The host posed the kind of question that demands biblical clarity:
"God created a hundred billion people, most of whom never had the opportunity to hear about Jesus, merely because of geography or the accidents of history, and are they damned for all time, simply because of where they were born, where they were raised, and they never had the opportunity to hear the gospel?" (Video clip at end of article)
Wright's answer? A meandering labyrinth of anthropological musing, missionary anecdotes, vague references to Acts 17, and an impressive display of theological hand-waving. He opens:
"As Paul says in Acts 17, he wants all human beings to feel after him and find him... there is something about the magnetic pull of the God in whose image we are all made, and some human beings will always be drawn in that direction."
"Magnetic pull." As though humanity were iron filings just waiting to be sprinkled across God's refrigerator.
He proceeds to invoke the experiences of missionaries encountering remote tribes who, upon hearing the gospel, reportedly responded with, "We thought there must be something like this." This, according to Wright, is evidence that these tribes were already somehow reaching out to God through the fog of general revelation. He calls it “preparation.”

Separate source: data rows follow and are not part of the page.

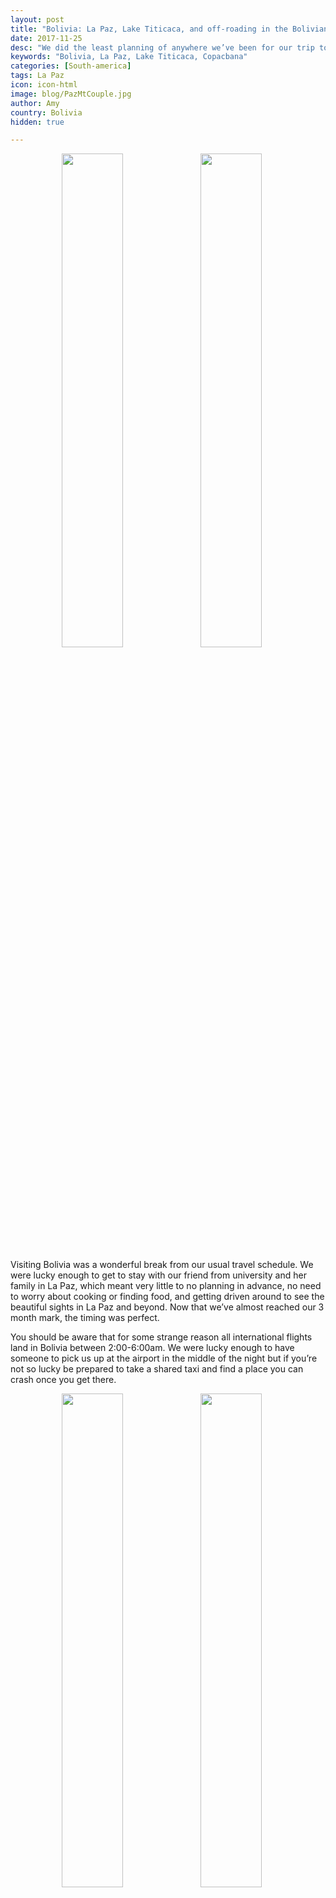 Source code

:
 ```yaml
---
layout: post
title: "Bolivia: La Paz, Lake Titicaca, and off-roading in the Bolivian Countryside"
date: 2017-11-25
desc: "We did the least planning of anywhere we’ve been for our trip to Bolivia. Our main goal was to enjoy American Thanksgiving with friends in La Paz but we got that and so much more."
keywords: "Bolivia, La Paz, Lake Titicaca, Copacbana"
categories: [South-america]
tags: La Paz
icon: icon-html
image: blog/PazMtCouple.jpg
author: Amy
country: Bolivia
hidden: true

---
```


<div style="text-align: center; max-width: calc(100% - 20px);"><a href="/static/assets/img/blog/PazLakeView.jpg" target="_blank"><img src="/static/assets/img/blog/PazLakeView.jpg" width="45%"></a> <a href="/static/assets/img/blog/PazMtCouple.jpg" target="_blank"><img src="/static/assets/img/blog/PazMtCouple.jpg" width="45%"></a></div><p></p>


Visiting Bolivia was a wonderful break from our usual travel schedule. We were lucky enough to get to stay with our friend from university and her family in La Paz, which meant very little to no planning in advance, no need to worry about cooking or finding food, and getting driven around to see the beautiful sights in La Paz and beyond. Now that we’ve almost reached our 3 month mark, the timing was perfect. 

You should be aware that for some strange reason all international flights land in Bolivia between 2:00-6:00am. We were lucky enough to have someone to pick us up at the airport in the middle of the night but if you’re not so lucky be prepared to take a shared taxi and find a place you can crash once you get there. 

<div style="text-align: center; max-width: calc(100% - 20px);"><a href="/static/assets/img/blog/PazMainSquare.jpg" target="_blank"><img src="/static/assets/img/blog/PazMainSquare.jpg" width="45%"></a> <a href="/static/assets/img/blog/PazLittleStreet.jpg" target="_blank"><img src="/static/assets/img/blog/PazLittleStreet.jpg" width="45%"></a></div><p></p>


**What We Did**

After 2-3 hours of sleep, we hopped in the car for a trip to Lake Titicaca. We stopped along the way for some breathtaking views of La Paz and the mountains that surround it. Admittedly, I hadn’t done my research before this trip and so I was blown away by how beautiful the area around La Paz is. I’m embarrassed by my ignorance but glad that we had a reason to come here. 

Packed into our friends’ SUV, we bounced along some pretty rough roads and made our way through the countryside of Bolivia. The land is pretty desolate and there are only a few scattered towns for long stretches of time. 

<div style="text-align: center;"><a href="/static/assets/img/blog/PazRoadside.jpg" target="_blank"><img src="/static/assets/img/blog/PazRoadside.jpg" style="max-width: calc(80% - 20px);"></a><p><i></i></p></div><p></p> 

_Pro-Tip: There are few places to stop for the call of nature, so if you find an abandoned mud hut or a well placed hill, you may need to be prepared. My friend’s mother was more prepared than us with a "she-wee" (feel free to look it up). I was not so prepared but at least had toilet paper and some hand sanitizer. Always make room for these things. You won’t regret it._ 

For the final stretch between La Paz and Copacabana, the town on the edge of Lake Titicaca, we had to drive the car onto a raft/boat/ferry. While even tour buses used this method of transportation, I was not as sure of the integrity of our craft. We made it to the other side, safe and sound, though. 

In Copacabana, the main attraction is a boat trip to Isla Del Sol. There were plenty of people offering private trips but we opted for one of the larger boat trips that slowly made its way to the island. On the island, you can hike to ruins near the town of Yumani that is said to be the birthplace of the first Incas. Be prepared if you’re hiking the island though, there are a lot of stairs and if you’re not used to the elevation, it can be rough going.

<div style="text-align: center; max-width: calc(100% - 20px);"><a href="/static/assets/img/blog/PazBoat.jpg" target="_blank"><img src="/static/assets/img/blog/PazBoat.jpg" width="45%"></a> <a href="/static/assets/img/blog/PazIsle.jpg" target="_blank"><img src="/static/assets/img/blog/PazIsle.jpg" width="45%"></a></div><p></p>

While we were in Copacabana, [we stayed the night at La Cupula](www.hotelcupula.com/). It was wonderful, not least of all because it was home to three fuzzy alpacas. It also had hammocks outside the rooms and a great view of the lake at sunset.

_Pro-tip: alpacas liked to eat popped rice/rice crispy type cereal. Beware though, because if you are between an alpaca and its treat, it may attempt to mount you. No humans nor alpacas were injured but you’ve been warned._ 

<div style="text-align: center; max-width: calc(100% - 20px);"><a href="/static/assets/img/blog/PazAlpaca1.jpg" target="_blank"><img src="/static/assets/img/blog/PazAlpaca1.jpg" width="45%"></a> <a href="/static/assets/img/blog/PazAlpacaFeed.jpg" target="_blank"><img src="/static/assets/img/blog/PazAlpacaFeed.jpg" width="45%"></a></div><p></p>


On the way back to La Paz, we stopped for a lunch of llama steaks (a first for me and a very juicy piece of meat, if you’re going to eat meat) and to visit the archeological site at Tiwanaku. Lake Titicaca used to reach Tiwanaku before drying-up to its current size and the area is now a UNESCO World Heritage site. The site is also still used in current political events, including the inauguration ceremony for the current President, Evo Morales.

The civilization at Tiwanaku predated the Incas and would have been a political and cultural center. There are some ruins that have been restored, while others are still waiting for excavation. The highlight is the Ponce Monolith and the Gateway to the Sun. There are two museums on the grounds but we unfortunately showed up at closing time and did not get to enjoy them. 

<div style="text-align: center; max-width: calc(100% - 20px);"><a href="/static/assets/img/blog/PazRuin.jpg" target="_blank"><img src="/static/assets/img/blog/PazRuin.jpg" width="35%"></a> <a href="/static/assets/img/blog/PazRuins.jpg" target="_blank"><img src="/static/assets/img/blog/PazRuins.jpg" width="35%"></a></div><p></p>

The next day, we were _really_ spoiled and our friend’s mother booked us a driver and guide to take us around the city for the full day. We visited the witches market, hiked in the Valley of the Moon, rode the Teleferico cableway system, explored the central square, and rode out of La Paz to get an even better view of Illimani.

The Teleferico, the public cableway system, in La Paz was probably my favorite thing we did all day. The views are incredible and it’s an inexpensive way to get a look at multiple neighborhoods. Plus, who doesn’t like to enjoy a little Austrian engineering? The city is still expanding the cableway lines, with the white line set to open sometime early 2018. We took the green and yellow lines but if we had more time we would have ridden every single one. 

<div style="text-align: center; max-width: calc(100% - 20px);"><a href="/static/assets/img/blog/PazTele1.jpg" target="_blank"><img src="/static/assets/img/blog/PazTele1.jpg" width="45%"></a> <a href="/static/assets/img/blog/PazTele2.jpg" target="_blank"><img src="/static/assets/img/blog/PazTele2.jpg" width="45%"></a></div><p></p>

The witches market is interesting, mostly because we had a guide to tell us about what the different kinds of offerings are for and give some history of the beliefs associated with items available. The area of the witches market is really filled with tourist trinkets though with a couple of shops selling potions and lucky charms. So, if you are looking for llama keychains or alpaca sweaters you’ll find more of them here than you could ever possibly sort through. 

The llama fetuses you’ll see are not a joke or tourist trinket though. Driving through a less touristy market in El Alto, we also saw them available and they are apparently used for all sorts of offerings, as well as for the construction of new buildings to make sure they are strong. 

_Some people_, though I will not make public the source of these rumors but she knows who she is, believe that for larger buildings the llama fetus is not sufficient and instead a human sacrifice must be made. Let’s just say I don’t believe the drunk people of La Paz need to worry about being thrown into the wet concrete of a building but I was not able to disprove this tall-tale either. So believe what you will. 

<div style="text-align: center; max-width: calc(100% - 20px);"><a href="/static/assets/img/blog/PazWitch.jpg" target="_blank"><img src="/static/assets/img/blog/PazWitch.jpg" width="45%"></a> <a href="/static/assets/img/blog/PazWitch2.jpg" target="_blank"><img src="/static/assets/img/blog/PazWitch2.jpg" width="45%"></a></div><p></p>

Leaving La Paz, we stopped for an easy 45 minute hike around the Valley of the Moon, which supposedly got its name when Neil Armstrong stopped in the area for a soccer game and noticed the similarities between the terrain and well...the moon. Most of the area has been cleared for development but the part that remains is fun to explore. 

Our final stop on the tour was about 35-40 minutes outside of La Paz. We were a little skeptical as we were nearing 5:00pm and instead of heading back toward the house we were headed through ever rougher streets and into less and less densely populated areas. However, our driver knew what he was doing and after swerving through more switchbacks than I was comfortable with, we ended at a spectacular view of Illimani and Cerro Mururata. 

<div style="text-align: center; max-width: calc(100% - 20px);"><a href="/static/assets/img/blog/PazMoon.jpg" target="_blank"><img src="/static/assets/img/blog/PazMoon.jpg" width="45%"></a> <a href="/static/assets/img/blog/PazMt.jpg" target="_blank"><img src="/static/assets/img/blog/PazMt.jpg" width="45%"></a></div><p></p>

We ended the night with a 7-course dinner, including drink pairings, at a [vegan restaurant called Ali Pacha](www.alipacha.com/en/us). It was definitely much more expensive than we would have been able to fit into our budget but, like I said, we were _really_ spoiled. I could not have been happier and even Nate had to admit that the grilled beet ceviche was delicious. 

<div style="text-align: center; max-width: calc(100% - 20px);"><a href="/static/assets/img/blog/PazVegan1.jpg" target="_blank"><img src="/static/assets/img/blog/PazVegan1.jpg" width="45%"></a> <a href="/static/assets/img/blog/PazVegan2.jpg" target="_blank"><img src="/static/assets/img/blog/PazVegan2.jpg" width="45%"></a></div><p></p>


**Thanksgiving!**

At the start of the trip, we had resigned ourselves to spending American holidays in less traditional ways, likely by ourselves. I had mostly come to terms with it. Then it looked like it would work out for us to spend Thanksgiving in La Paz with friends having a _huge_ meal and I couldn’t have been happier. (Still coming to terms with spending Christmas day on a train in Burma...)

Sitting around a table covered in delicious food, surrounded by old friends and a few new acquaintances and sharing what we were thankful for, I couldn’t help feeling overwhelmingly blessed (not in the #blessed way but so lucky that it is beyond a hashtag). 

So few people get to pick up their lives and travel. Being lucky enough to be a place in my life where saving the money for this trip was possible, being comfortable enough to leave everything behind, having a person to share all of it with, and occasionally getting to meet up with some of my best friends in far-away places; WHO GETS TO DO THAT?! Me, apparently.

"God... has not left himself without witness," Wright says, quoting Acts 14. He claims that where people "respond to that," God "accepts them."
And just like that, Wright floats a theological balloon with no string. Acceptance without repentance. Salvation without the Savior. Revelation without the Word.
He then offers a curious hypothetical:
"Supposing somebody else down the street had also been following the light they knew, but hadn't got that visitation from Peter. What would have happened to them?"
This is where Wright tries to sidestep the trap he’s created with a deceitful and quite frankly dishonest redirect:
"Our modern Western obsession with heaven and hell may be leading us astray... It actually goes back to the Middle Ages."
Of course. Blame the medievals. Because nothing screams biblical clarity like a historian brushing off eternal judgment as a Western psychological disorder.